§ **Source data**:

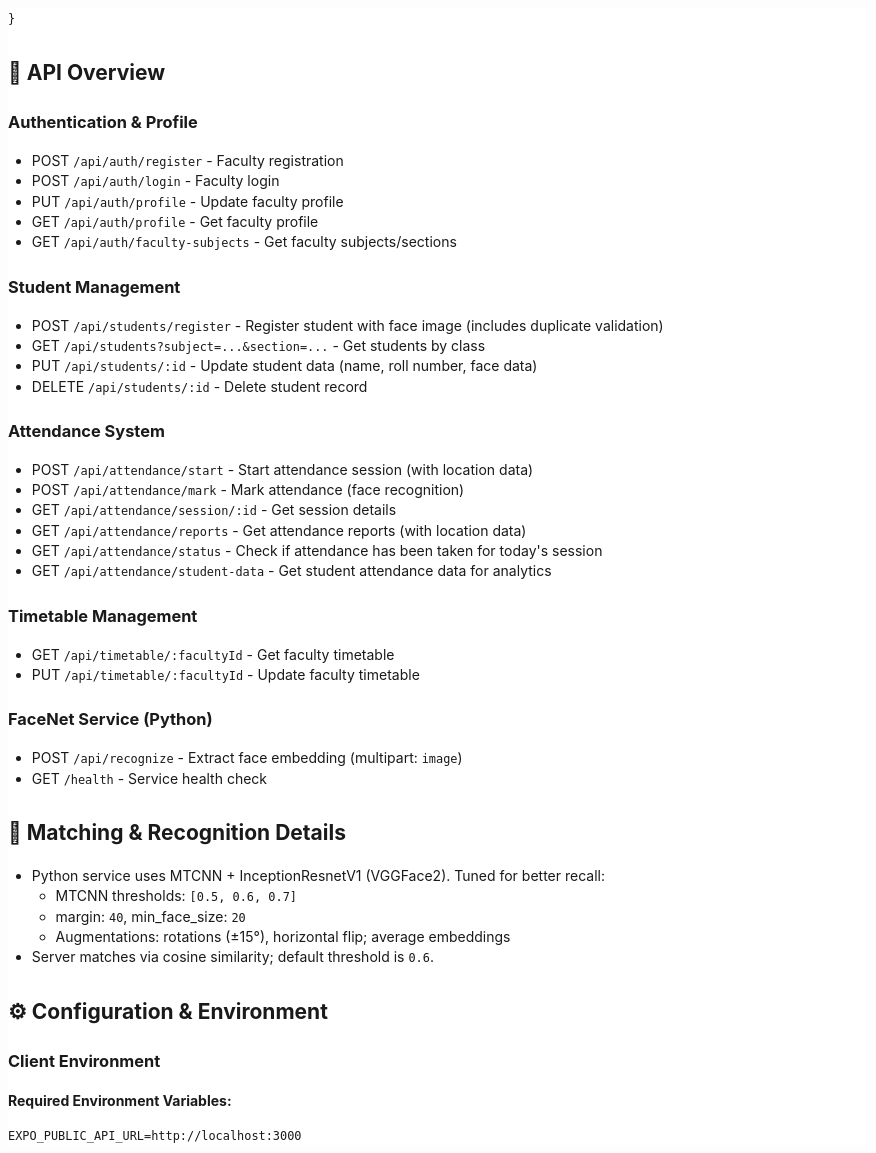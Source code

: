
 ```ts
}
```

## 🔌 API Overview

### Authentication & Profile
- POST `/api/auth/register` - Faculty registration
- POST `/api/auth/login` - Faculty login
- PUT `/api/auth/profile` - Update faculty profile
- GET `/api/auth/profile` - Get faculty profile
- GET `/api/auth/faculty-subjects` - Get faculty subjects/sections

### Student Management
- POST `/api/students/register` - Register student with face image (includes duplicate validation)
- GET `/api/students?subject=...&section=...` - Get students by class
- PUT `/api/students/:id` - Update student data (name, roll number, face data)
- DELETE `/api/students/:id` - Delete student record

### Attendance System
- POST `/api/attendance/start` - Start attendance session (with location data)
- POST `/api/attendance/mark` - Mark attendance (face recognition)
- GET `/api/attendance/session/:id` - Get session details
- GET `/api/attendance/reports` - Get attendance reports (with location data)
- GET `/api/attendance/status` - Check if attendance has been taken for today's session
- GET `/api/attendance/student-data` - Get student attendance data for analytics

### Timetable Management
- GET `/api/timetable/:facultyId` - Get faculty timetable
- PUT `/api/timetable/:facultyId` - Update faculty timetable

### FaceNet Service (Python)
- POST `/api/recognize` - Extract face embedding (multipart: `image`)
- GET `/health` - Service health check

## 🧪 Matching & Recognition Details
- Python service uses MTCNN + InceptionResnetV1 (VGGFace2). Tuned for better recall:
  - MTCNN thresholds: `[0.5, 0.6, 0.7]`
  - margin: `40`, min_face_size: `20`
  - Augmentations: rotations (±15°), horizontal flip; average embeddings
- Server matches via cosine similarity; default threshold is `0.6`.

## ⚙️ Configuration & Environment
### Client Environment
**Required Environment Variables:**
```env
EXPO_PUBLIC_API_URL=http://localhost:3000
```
* * *
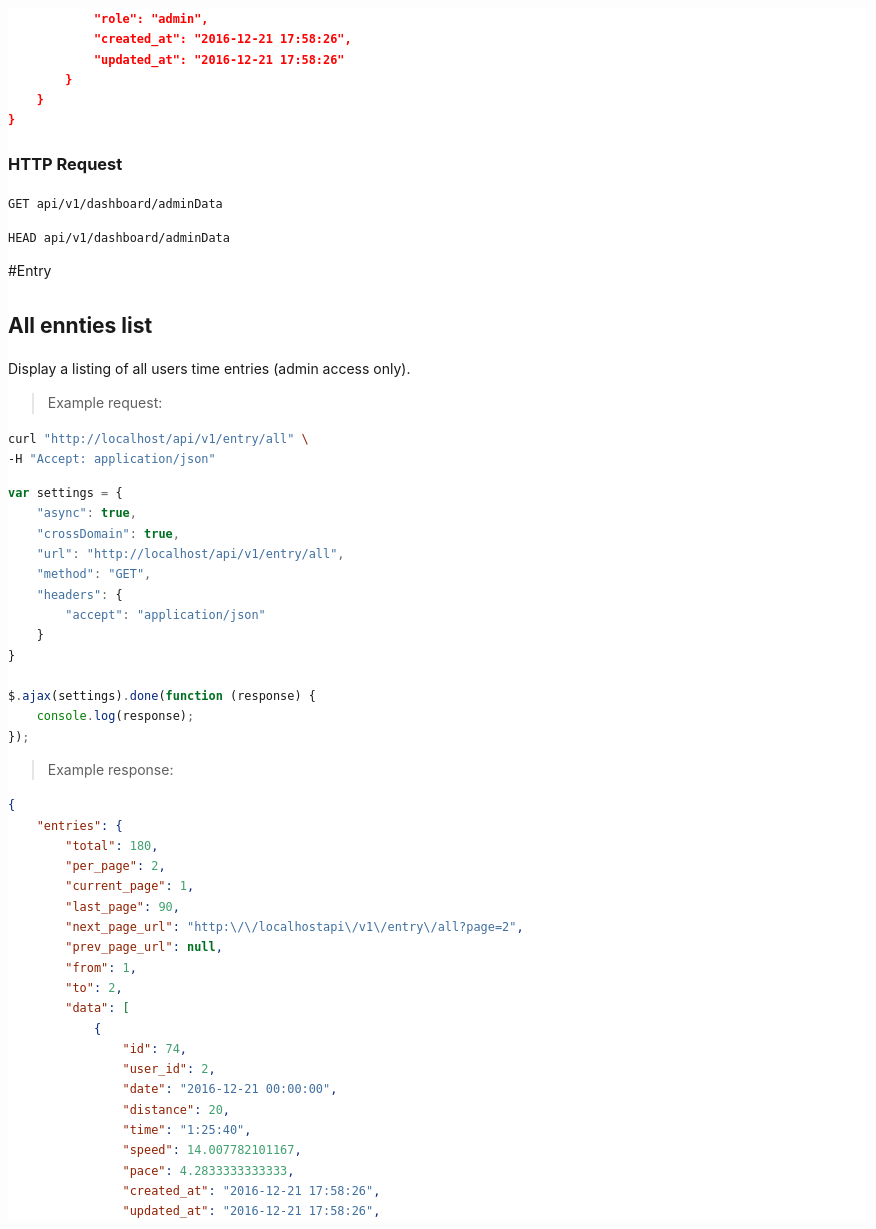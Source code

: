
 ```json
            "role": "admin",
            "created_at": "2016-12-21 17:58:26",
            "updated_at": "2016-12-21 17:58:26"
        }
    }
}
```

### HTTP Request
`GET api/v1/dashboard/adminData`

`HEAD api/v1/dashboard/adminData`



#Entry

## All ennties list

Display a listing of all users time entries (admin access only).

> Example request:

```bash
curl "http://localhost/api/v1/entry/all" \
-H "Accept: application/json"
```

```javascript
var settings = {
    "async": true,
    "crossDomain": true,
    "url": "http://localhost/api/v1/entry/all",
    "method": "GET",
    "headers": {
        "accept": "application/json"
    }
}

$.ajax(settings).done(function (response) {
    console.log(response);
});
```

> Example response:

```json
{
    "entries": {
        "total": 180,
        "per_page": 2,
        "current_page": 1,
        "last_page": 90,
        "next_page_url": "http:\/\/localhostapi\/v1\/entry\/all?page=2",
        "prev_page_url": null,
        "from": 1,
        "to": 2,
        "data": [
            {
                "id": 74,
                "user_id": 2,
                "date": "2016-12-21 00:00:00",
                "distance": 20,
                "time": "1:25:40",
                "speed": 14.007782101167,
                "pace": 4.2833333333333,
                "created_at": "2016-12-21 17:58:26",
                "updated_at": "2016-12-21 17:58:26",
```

§ **PROBLEM TO SOLVE**: Each line in the data that holds the word "session" must be copied.

§ **WRITTEN RESPONSE**:
- POST `/api/attendance/start` - Start attendance session (with location data)
- GET `/api/attendance/session/:id` - Get session details
- GET `/api/attendance/status` - Check if attendance has been taken for today's session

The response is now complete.